Problem details: A faithful copy of the data is what is wanted, minus any pictures.

Stored data
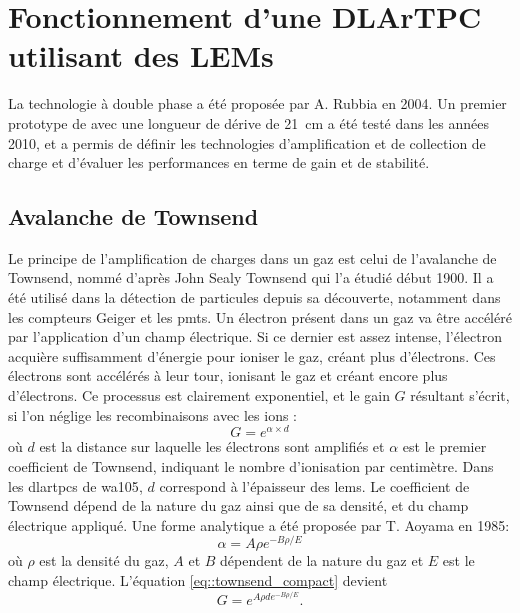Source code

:   \section{Fonctionnement d'une DLArTPC utilisant des LEMs}\label{sec::dlartpc}
 
      La technologie à double phase a été proposée par A. Rubbia\cite{Rubbia2004} en 2004. Un premier prototype de \threeL{} avec une longueur de dérive de \SI{21}{\centi\meter} a été testé dans les années 2010, et a permis de définir les technologies d'amplification et de collection de charge\cite{Cantini2013} et d'évaluer les performances en terme de gain et de stabilité\cite{Cantini2014}.

    \subsection{Avalanche de Townsend}\label{sec::townsend}
      
      Le principe de l'amplification de charges dans un gaz est celui de l'avalanche de Townsend, nommé d'après John Sealy Townsend qui l'a étudié début 1900\cite{Townsend1910}. Il a été utilisé dans la détection de particules depuis sa découverte, notamment dans les compteurs Geiger et les \glspl{pmt}. Un électron présent dans un gaz va être accéléré par l'application d'un champ électrique. Si ce dernier est assez intense, l'électron acquière suffisamment d'énergie pour ioniser le gaz, créant plus d'électrons. Ces électrons sont accélérés à leur tour, ionisant le gaz et créant encore plus d'électrons. Ce processus est clairement exponentiel, et le gain $G$ résultant s'écrit, si l'on néglige les recombinaisons avec les ions :
      \begin{equation}\label{eq::townsend_compact}
        G = e^{\alpha\times d}
      \end{equation}
      où $d$ est la distance sur laquelle les électrons sont amplifiés et $\alpha$ est le premier coefficient de Townsend, indiquant le nombre d'ionisation par centimètre. Dans les \glspl{dlartpc} de \gls{wa105}, $d$ correspond à l'épaisseur des \glspl{lem}. Le coefficient de Townsend dépend de la nature du gaz ainsi que de sa densité, et du champ électrique appliqué. Une forme analytique a été proposée par T. Aoyama en 1985\cite{Aoyama1985}:
      \begin{equation}\label{eq::townsend_coef}
        \alpha = A\rho e^{-B\rho/E}
      \end{equation}
      où $\rho$ est la densité du gaz, $A$ et $B$ dépendent de la nature du gaz et $E$ est le champ électrique. L'équation \eqref{eq::townsend_compact} devient
      \begin{equation}\label{eq::townsend}
        G = e^{A\rho  de^{-B\rho /E}}.
      \end{equation}

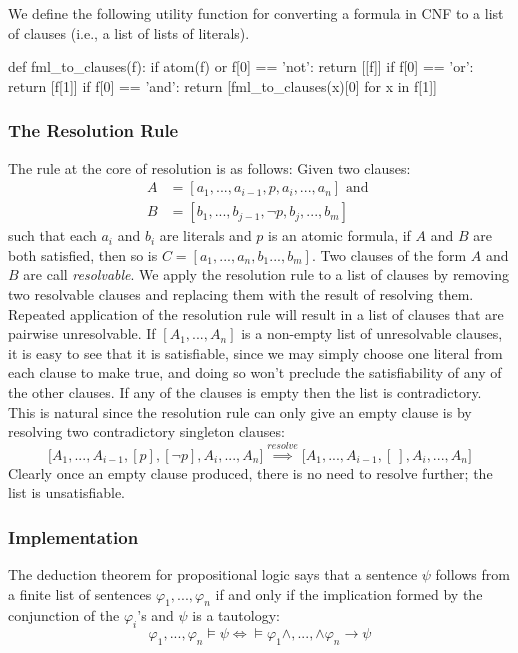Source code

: \documentclass[a4paper,notitlepage]{scrartcl}
\let\phi\varphi
\begin{document}
We define the following utility function for converting a formula in CNF to
   a list of clauses (i.e., a list of lists of literals).
\begin{code}
def fml_to_clauses(f):
    if atom(f) or f[0] == 'not':
        return [[f]]
    if f[0] == 'or': 
        return [f[1]]
    if f[0] == 'and':
        return [fml_to_clauses(x)[0] for x in f[1]]
\end{code}


\subsubsection{The Resolution Rule}
The rule at the core of resolution is as follows:
Given two clauses:
\begin{align*}
A &= [a_1,...,a_{i-1}, p, a_{i},...,a_n]\text{ and }\\
B &= [b_1,...,b_{j-1},\lnot p, b_{j}, ..., b_m]
\end{align*}
such that each $a_i$ and $b_i$ are literals and $p$ is an atomic formula,
if $A$ and $B$ are both satisfied, then so 
   is $C = [a_1,..., a_n, b_1..., b_m]$.
Two clauses of the form $A$ and $B$ are call \emph{resolvable}.
We apply the resolution rule to a list of clauses by removing two resolvable
   clauses and replacing them with the result of resolving them.
Repeated application of the resolution rule will result in a list of clauses
   that are pairwise unresolvable.
If $[A_1,...,A_n]$ is a non-empty list of unresolvable clauses, it is easy 
   to see that it is satisfiable, since we may simply choose one literal 
   from each clause to make true, and doing so won't preclude the 
   satisfiability of any of the other clauses.
If any of the clauses is empty then the list is contradictory.
This is natural since the resolution rule can only give an
   empty clause is by resolving two contradictory singleton clauses:
\[
\big[A_1,..., A_{i-1}, [p], [\lnot p], A_i,..., A_n\big] \overset{resolve}\implies
\big[A_1,..., A_{i-1}, [\ ], A_i,..., A_n\big]
\]
Clearly once an empty clause produced, there is no need to resolve further;
   the list is unsatisfiable.

\subsubsection{Implementation}

The deduction theorem for propositional logic says that a sentence $\psi$
   follows from a finite list of sentences $\phi_1,...,\phi_n$ if and only
   if the implication formed by the conjunction of the $\phi_i$'s and $\psi$
   is a tautology:
\[
\phi_1,...,\phi_n\models\psi \iff \models\phi_1\land,...,\land\phi_n
   \rightarrow\psi
\]
\end{document}
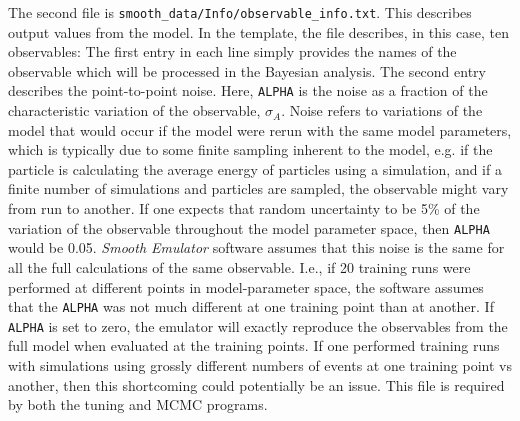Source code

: \documentclass[UserManual.tex]{subfiles}
\begin{document}
\begin{sloppypar}
The second file is {\tt smooth\_data/Info/observable\_info.txt}. This describes output values from the model. In the template, the file describes, in this case, ten observables:
\vspace*{-8pt}{\tt \begin{Verbatim}[commandchars=\\\{\}]
# ObservableName   ALPHA
   obs0 0
   obs1 0
   obs2 0
   obs3 0
   obs4 0
   obs5 0
   obs6 0
   obs7 0
   obs8 0
   obs9 0
\end{Verbatim}
}\vspace*{-8pt}
The first entry in each line simply provides the names of the observable which will be processed in the Bayesian analysis.  The second entry describes the point-to-point noise. Here, {\tt ALPHA} is the noise as a fraction of the characteristic variation of the observable, $\sigma_A$. Noise refers to variations of the model that would occur if the model were rerun with the same model parameters, which is typically due to some finite sampling inherent to the model, e.g. if the particle is calculating the average energy of particles using a simulation, and if a finite number of simulations and particles are sampled, the observable might vary from run to another. If one expects that random uncertainty to be 5\% of the variation of the observable throughout the model parameter space, then {\tt ALPHA} would be 0.05. {\it Smooth Emulator} software assumes that this noise is the same for all the full calculations of the same observable. I.e., if 20 training runs were performed at different points in model-parameter space, the software assumes that the {\tt ALPHA} was not much different at one training point than at another. If {\tt ALPHA} is set to zero, the emulator will exactly reproduce the observables from the full model when evaluated at the training points. If one performed training runs with simulations using grossly different numbers of events at one training point vs another, then this shortcoming could potentially be an issue. This file is required by both the tuning and MCMC programs.


\end{sloppypar}
\end{document}

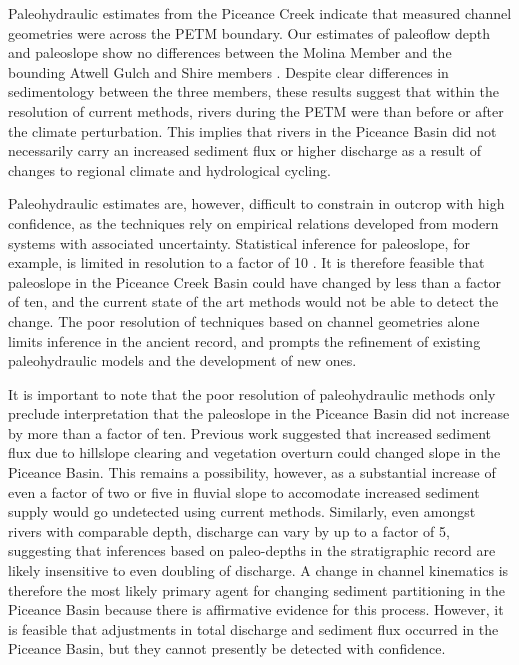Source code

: \documentclass[draft]{compact_proposal}
\begin{document}

Paleohydraulic estimates from the Piceance Creek indicate that measured channel geometries were  across the PETM boundary.
Our estimates of paleoflow depth and paleoslope show no differences between the Molina Member and the bounding Atwell Gulch and Shire members .
Despite clear differences in sedimentology between the three members, these results suggest that within the resolution of current methods, rivers during the PETM were  than before or after the climate perturbation.
This implies that rivers in the Piceance Basin did not necessarily carry an increased sediment flux or higher discharge as a result of changes to regional climate and hydrological cycling.

Paleohydraulic estimates are, however, difficult to constrain in outcrop with high confidence, as the techniques rely on empirical relations developed from modern systems with associated uncertainty.
Statistical inference for paleoslope, for example, is limited in resolution to a factor of 10 \cnote.
It is therefore feasible that paleoslope in the Piceance Creek Basin could have changed by less than a factor of ten, and the current state of the art methods would not be able to detect the change.
The poor resolution of techniques based on channel geometries alone limits inference in the ancient record, and prompts the refinement of existing paleohydraulic models and the development of new ones.

It is important to note that the poor resolution of paleohydraulic methods only preclude interpretation that the paleoslope in the Piceance Basin did not increase by more than a factor of ten.
Previous work suggested that increased sediment flux due to hillslope clearing and vegetation overturn could changed slope in the Piceance Basin.
This remains a possibility, however, as a substantial increase of even a factor of two or five in fluvial slope to accomodate increased sediment supply would go undetected using current methods.
Similarly, even amongst rivers with comparable depth,  discharge can vary by up to a factor of 5, suggesting that inferences based on paleo-depths in the stratigraphic record are likely insensitive to even doubling of discharge.
A change in channel kinematics is therefore the most likely primary agent for changing sediment partitioning in the Piceance Basin because there is affirmative evidence for this process.
However, it is feasible that adjustments in total discharge and sediment flux occurred in the Piceance Basin, but they cannot presently be detected with confidence.
\end{document}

Answer space:
Source code

:   \section{Fonctionnement d'une DLArTPC utilisant des LEMs}\label{sec::dlartpc}
 
      La technologie à double phase a été proposée par A. Rubbia\cite{Rubbia2004} en 2004. Un premier prototype de \threeL{} avec une longueur de dérive de \SI{21}{\centi\meter} a été testé dans les années 2010, et a permis de définir les technologies d'amplification et de collection de charge\cite{Cantini2013} et d'évaluer les performances en terme de gain et de stabilité\cite{Cantini2014}.

    \subsection{Avalanche de Townsend}\label{sec::townsend}
      
      Le principe de l'amplification de charges dans un gaz est celui de l'avalanche de Townsend, nommé d'après John Sealy Townsend qui l'a étudié début 1900\cite{Townsend1910}. Il a été utilisé dans la détection de particules depuis sa découverte, notamment dans les compteurs Geiger et les \glspl{pmt}. Un électron présent dans un gaz va être accéléré par l'application d'un champ électrique. Si ce dernier est assez intense, l'électron acquière suffisamment d'énergie pour ioniser le gaz, créant plus d'électrons. Ces électrons sont accélérés à leur tour, ionisant le gaz et créant encore plus d'électrons. Ce processus est clairement exponentiel, et le gain $G$ résultant s'écrit, si l'on néglige les recombinaisons avec les ions :
      \begin{equation}\label{eq::townsend_compact}
        G = e^{\alpha\times d}
      \end{equation}
      où $d$ est la distance sur laquelle les électrons sont amplifiés et $\alpha$ est le premier coefficient de Townsend, indiquant le nombre d'ionisation par centimètre. Dans les \glspl{dlartpc} de \gls{wa105}, $d$ correspond à l'épaisseur des \glspl{lem}. Le coefficient de Townsend dépend de la nature du gaz ainsi que de sa densité, et du champ électrique appliqué. Une forme analytique a été proposée par T. Aoyama en 1985\cite{Aoyama1985}:
      \begin{equation}\label{eq::townsend_coef}
        \alpha = A\rho e^{-B\rho/E}
      \end{equation}
      où $\rho$ est la densité du gaz, $A$ et $B$ dépendent de la nature du gaz et $E$ est le champ électrique. L'équation \eqref{eq::townsend_compact} devient
      \begin{equation}\label{eq::townsend}
        G = e^{A\rho  de^{-B\rho /E}}.
      \end{equation}

Source code

: \documentclass[a4paper,notitlepage]{scrartcl}
\let\phi\varphi
\begin{document}
We define the following utility function for converting a formula in CNF to
   a list of clauses (i.e., a list of lists of literals).
\begin{code}
def fml_to_clauses(f):
    if atom(f) or f[0] == 'not':
        return [[f]]
    if f[0] == 'or': 
        return [f[1]]
    if f[0] == 'and':
        return [fml_to_clauses(x)[0] for x in f[1]]
\end{code}


\subsubsection{The Resolution Rule}
The rule at the core of resolution is as follows:
Given two clauses:
\begin{align*}
A &= [a_1,...,a_{i-1}, p, a_{i},...,a_n]\text{ and }\\
B &= [b_1,...,b_{j-1},\lnot p, b_{j}, ..., b_m]
\end{align*}
such that each $a_i$ and $b_i$ are literals and $p$ is an atomic formula,
if $A$ and $B$ are both satisfied, then so 
   is $C = [a_1,..., a_n, b_1..., b_m]$.
Two clauses of the form $A$ and $B$ are call \emph{resolvable}.
We apply the resolution rule to a list of clauses by removing two resolvable
   clauses and replacing them with the result of resolving them.
Repeated application of the resolution rule will result in a list of clauses
   that are pairwise unresolvable.
If $[A_1,...,A_n]$ is a non-empty list of unresolvable clauses, it is easy 
   to see that it is satisfiable, since we may simply choose one literal 
   from each clause to make true, and doing so won't preclude the 
   satisfiability of any of the other clauses.
If any of the clauses is empty then the list is contradictory.
This is natural since the resolution rule can only give an
   empty clause is by resolving two contradictory singleton clauses:
\[
\big[A_1,..., A_{i-1}, [p], [\lnot p], A_i,..., A_n\big] \overset{resolve}\implies
\big[A_1,..., A_{i-1}, [\ ], A_i,..., A_n\big]
\]
Clearly once an empty clause produced, there is no need to resolve further;
   the list is unsatisfiable.

\subsubsection{Implementation}

The deduction theorem for propositional logic says that a sentence $\psi$
   follows from a finite list of sentences $\phi_1,...,\phi_n$ if and only
   if the implication formed by the conjunction of the $\phi_i$'s and $\psi$
   is a tautology:
\[
\phi_1,...,\phi_n\models\psi \iff \models\phi_1\land,...,\land\phi_n
   \rightarrow\psi
\]
\end{document}
Source code

: \documentclass[UserManual.tex]{subfiles}
\begin{document}
\begin{sloppypar}
The second file is {\tt smooth\_data/Info/observable\_info.txt}. This describes output values from the model. In the template, the file describes, in this case, ten observables:
\vspace*{-8pt}{\tt \begin{Verbatim}[commandchars=\\\{\}]
# ObservableName   ALPHA
   obs0 0
   obs1 0
   obs2 0
   obs3 0
   obs4 0
   obs5 0
   obs6 0
   obs7 0
   obs8 0
   obs9 0
\end{Verbatim}
}\vspace*{-8pt}
The first entry in each line simply provides the names of the observable which will be processed in the Bayesian analysis.  The second entry describes the point-to-point noise. Here, {\tt ALPHA} is the noise as a fraction of the characteristic variation of the observable, $\sigma_A$. Noise refers to variations of the model that would occur if the model were rerun with the same model parameters, which is typically due to some finite sampling inherent to the model, e.g. if the particle is calculating the average energy of particles using a simulation, and if a finite number of simulations and particles are sampled, the observable might vary from run to another. If one expects that random uncertainty to be 5\% of the variation of the observable throughout the model parameter space, then {\tt ALPHA} would be 0.05. {\it Smooth Emulator} software assumes that this noise is the same for all the full calculations of the same observable. I.e., if 20 training runs were performed at different points in model-parameter space, the software assumes that the {\tt ALPHA} was not much different at one training point than at another. If {\tt ALPHA} is set to zero, the emulator will exactly reproduce the observables from the full model when evaluated at the training points. If one performed training runs with simulations using grossly different numbers of events at one training point vs another, then this shortcoming could potentially be an issue. This file is required by both the tuning and MCMC programs.


\end{sloppypar}
\end{document}

Source code

: \documentclass[draft]{compact_proposal}
\begin{document}

Paleohydraulic estimates from the Piceance Creek indicate that measured channel geometries were  across the PETM boundary.
Our estimates of paleoflow depth and paleoslope show no differences between the Molina Member and the bounding Atwell Gulch and Shire members .
Despite clear differences in sedimentology between the three members, these results suggest that within the resolution of current methods, rivers during the PETM were  than before or after the climate perturbation.
This implies that rivers in the Piceance Basin did not necessarily carry an increased sediment flux or higher discharge as a result of changes to regional climate and hydrological cycling.

Paleohydraulic estimates are, however, difficult to constrain in outcrop with high confidence, as the techniques rely on empirical relations developed from modern systems with associated uncertainty.
Statistical inference for paleoslope, for example, is limited in resolution to a factor of 10 \cnote.
It is therefore feasible that paleoslope in the Piceance Creek Basin could have changed by less than a factor of ten, and the current state of the art methods would not be able to detect the change.
The poor resolution of techniques based on channel geometries alone limits inference in the ancient record, and prompts the refinement of existing paleohydraulic models and the development of new ones.

It is important to note that the poor resolution of paleohydraulic methods only preclude interpretation that the paleoslope in the Piceance Basin did not increase by more than a factor of ten.
Previous work suggested that increased sediment flux due to hillslope clearing and vegetation overturn could changed slope in the Piceance Basin.
This remains a possibility, however, as a substantial increase of even a factor of two or five in fluvial slope to accomodate increased sediment supply would go undetected using current methods.
Similarly, even amongst rivers with comparable depth,  discharge can vary by up to a factor of 5, suggesting that inferences based on paleo-depths in the stratigraphic record are likely insensitive to even doubling of discharge.
A change in channel kinematics is therefore the most likely primary agent for changing sediment partitioning in the Piceance Basin because there is affirmative evidence for this process.
However, it is feasible that adjustments in total discharge and sediment flux occurred in the Piceance Basin, but they cannot presently be detected with confidence.
\end{document}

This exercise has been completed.